He is as unassuming as a well-traveled international sailing star could ever be.
Craig Symonette, the 62-year-old 5.5 metre sailing stalwart, graced the Grand Bahama Sports Promotion Association’s marquee event, the Edward St. George Memorial Invitational Golf Tournament in Freeport, Grand Bahama, with his presence over the weekend. Symonette has always moved under the radar, in my view. He operates in an unsung manner. Quite frankly, I don’t think there has been the appropriate level of appreciation for Symonette, despite his accomplishments during a lengthy and distinguished international sailing career.
The way he quietly moves along through life, belies the excitement that has enveloped him during many world class and recreational competitions; and the high profile of an immediate family which includes the first premier of The Bahamas (his father Sir Roland Theodore “RT” Symonette), older sailing/business iconic brother (Bobby Symonette), and younger brother (noted politician Brent Symonette).
On Saturday, there he was, low-key, but genial as always, a part of the large 60-player field for the second annual event that enables the GB Sports Promotion Association to pay tribute to the late Edward St. George. He was a member of the four-man Lyford Cay team alongside Jim Wilson, Douglas Cowper and Vernon Wells. It is unlikely that even those of his group, register in their minds often, the true status of Symonette. He is for the most part, simply their very good friend. No doubt, Symonette is fine with that.
I would definitely wager that the vast majority of the players just saw him as another opponent, with absolutely no recognition of a three-time bronze medalist in the World 5.5 Metre Championships, representing his beloved country; and also a high caliber international sailing competitor. I first met Symonette personally when he was a part of the Olympic Delegation in 1972. The sailing competition took place in the port city of Kiel, a Baltic Sea coastline township. So, Symonette, brother Bobby, Percy Knowles and other national sailing representatives were detached from the rest of us in Munich. He thus, did not know initially, of our closeness to the massacre of the Israeli Olympic Team members and that the one who got away, actually, in great fear, knocked on the downstairs door of Team Bahamas’ quarters as he was fleeing the horrific development.
Nevertheless, the 1972 Bahamian Olympic Team was just one of the many chapters of Bahamian sports history, in which Craig Symonette would overtime, be a part of, and indeed, prominently in a goodly amount of instances.
His team with the total score of 136, finished out of the top five, headed by the 122 score of Freeport Oil (Otto Fountain Gizmo Moss, Randy Cooper and Tony Cooper). It was a distinctive flavor though, that he brought to the affair, succeeding in broadening the participation base for the tournament. As is his character, very modestly, he said: “I really enjoyed myself and next year there will be four teams from Lyford Cay.” That’s the kind of endorsement that rings special for the GB Sports Promotion Association and its associates.

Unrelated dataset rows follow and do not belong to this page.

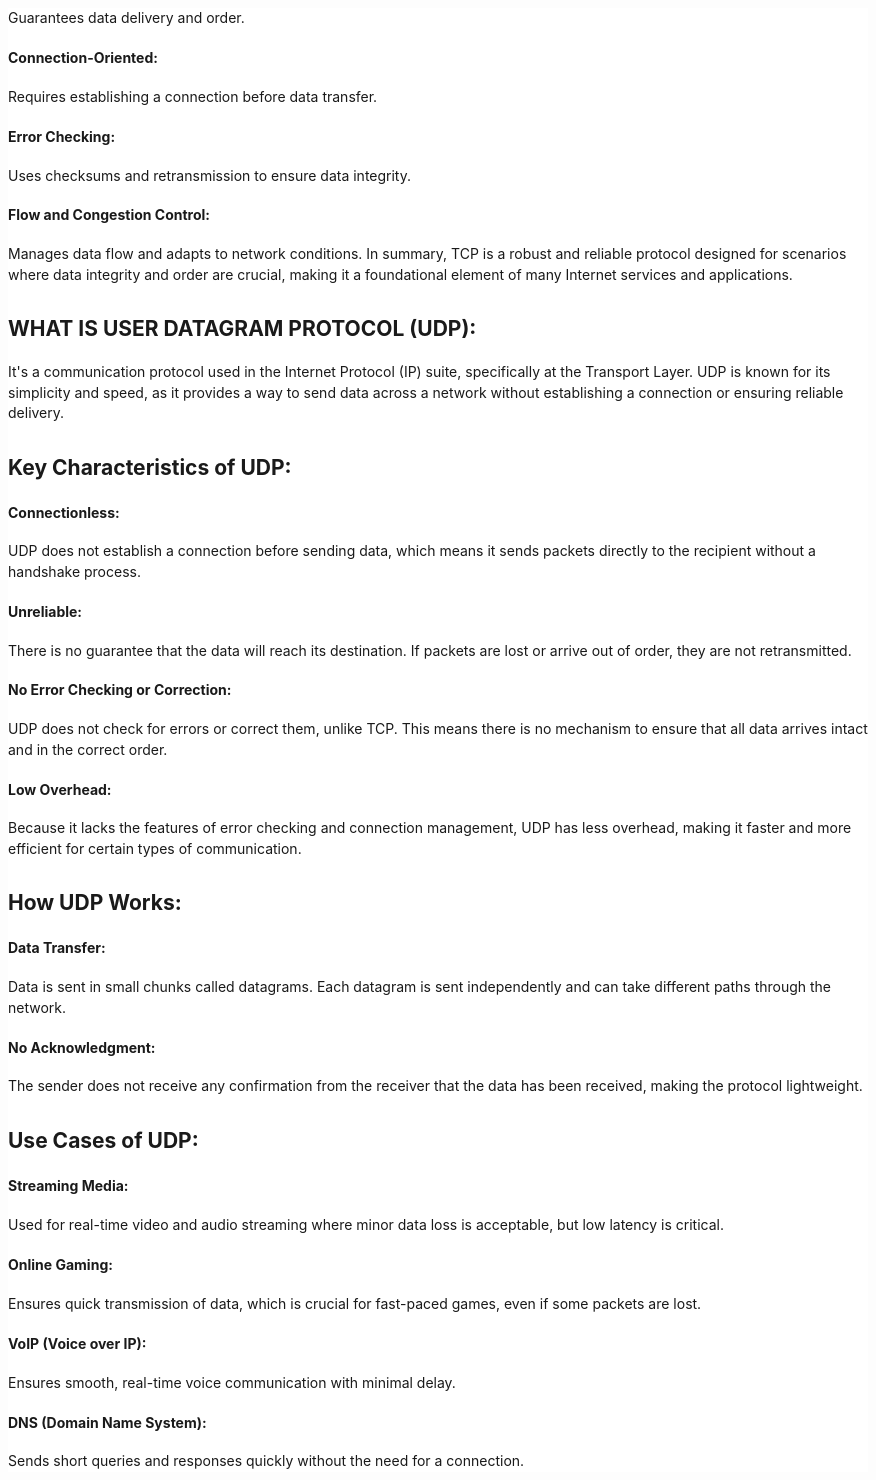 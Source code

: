   Guarantees data delivery and order.
  #### Connection-Oriented: 
  Requires establishing a connection before data transfer.
  #### Error Checking: 
  Uses checksums and retransmission to ensure data integrity.
  #### Flow and Congestion Control: 
  Manages data flow and adapts to network conditions.
In summary, TCP is a robust and reliable protocol designed for scenarios where data integrity and order are crucial, making it a foundational element of many Internet services and applications.
## WHAT IS USER DATAGRAM PROTOCOL (UDP): 
It's a communication protocol used in the Internet Protocol (IP) suite, specifically at the Transport Layer. UDP is known for its simplicity and speed, as it provides a way to send data across a network without establishing a connection or ensuring reliable delivery.
## Key Characteristics of UDP:
  #### Connectionless: 
  UDP does not establish a connection before sending data, which means it sends packets directly to the recipient without a handshake process.
  #### Unreliable: 
  There is no guarantee that the data will reach its destination. If packets are lost or arrive out of order, they are not retransmitted.
  #### No Error Checking or Correction: 
  UDP does not check for errors or correct them, unlike TCP. This means there is no mechanism to ensure that all data arrives intact and in the correct order.
  #### Low Overhead: 
  Because it lacks the features of error checking and connection management, UDP has less overhead, making it faster and more efficient for certain types of communication.
## How UDP Works:
  #### Data Transfer: 
  Data is sent in small chunks called datagrams. Each datagram is sent independently and can take different paths through the network.
  #### No Acknowledgment: 
  The sender does not receive any confirmation from the receiver that the data has been received, making the protocol lightweight.
## Use Cases of UDP:
  #### Streaming Media: 
  Used for real-time video and audio streaming where minor data loss is acceptable, but low latency is critical.
  #### Online Gaming: 
  Ensures quick transmission of data, which is crucial for fast-paced games, even if some packets are lost.
  #### VoIP (Voice over IP): 
  Ensures smooth, real-time voice communication with minimal delay.
  #### DNS (Domain Name System): 
  Sends short queries and responses quickly without the need for a connection.

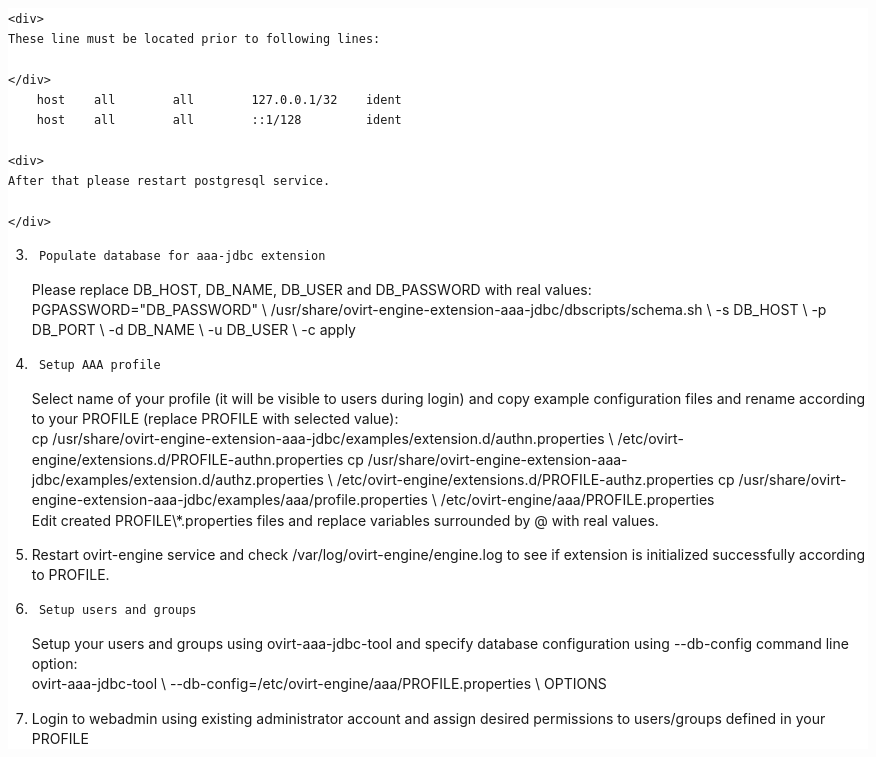     <div>
    These line must be located prior to following lines:

    </div>
        host    all        all        127.0.0.1/32    ident
        host    all        all        ::1/128         ident

    <div>
    After that please restart postgresql service.

    </div>
3.  ` Populate database for aaa-jdbc extension`
    ` `
    <div>
    Please replace DB_HOST, DB_NAME, DB_USER and DB_PASSWORD with real values:

    </div>
        PGPASSWORD="DB_PASSWORD" \
            /usr/share/ovirt-engine-extension-aaa-jdbc/dbscripts/schema.sh \
            -s DB_HOST \
            -p DB_PORT \
            -d DB_NAME \
            -u DB_USER \
            -c apply

4.  ` Setup AAA profile`
    ` `
    <div>
    Select name of your profile (it will be visible to users during login) and copy example configuration files and rename according to your PROFILE (replace PROFILE with selected value):

    </div>
        cp /usr/share/ovirt-engine-extension-aaa-jdbc/examples/extension.d/authn.properties \
            /etc/ovirt-engine/extensions.d/PROFILE-authn.properties
        cp /usr/share/ovirt-engine-extension-aaa-jdbc/examples/extension.d/authz.properties \
            /etc/ovirt-engine/extensions.d/PROFILE-authz.properties
        cp /usr/share/ovirt-engine-extension-aaa-jdbc/examples/aaa/profile.properties \
            /etc/ovirt-engine/aaa/PROFILE.properties

    <div>
    Edit created PROFILE\*.properties files and replace variables surrounded by @ with real values.

    </div>
5.  Restart ovirt-engine service and check /var/log/ovirt-engine/engine.log to see if extension is initialized successfully according to PROFILE.
6.  ` Setup users and groups`
    ` `
    <div>
    Setup your users and groups using ovirt-aaa-jdbc-tool and specify database configuration using --db-config command line option:

    </div>
        ovirt-aaa-jdbc-tool \
            --db-config=/etc/ovirt-engine/aaa/PROFILE.properties \
            OPTIONS

7.  Login to webadmin using existing administrator account and assign desired permissions to users/groups defined in your PROFILE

Placing second on Saturday, was the Gouthro & Co. team (Chris Gouthro, Sean Donahue, Domonic Wilson and Gaston Lapron); followed in third by the Grand Bahama Port Authority A Team (Rupert Hayward, Brad Culmer, James Beaumont, and Rob Speller); in fourth was BTC (Hansel Collie, Ricardo Lightbourne, Broderick Pinder and Philip Pinder) and in fifth was BORCO-Buckeye (Gregory Cooper, Ryan Herry, Hanford Bain and Leroy Laing).
The second annual Edward St. George Memorial Invitational Golf Tournament is in the books. Soon the GB Sports promotion Association will begin focusing on November of 2018. The memory of Edward St. George will live on through the tournament, but at times the occasion is ripe to salute also, the ones who most seem to forget.
Congratulations Craig Symonette, for all you have done to enhance the Bahamas Sports Brand!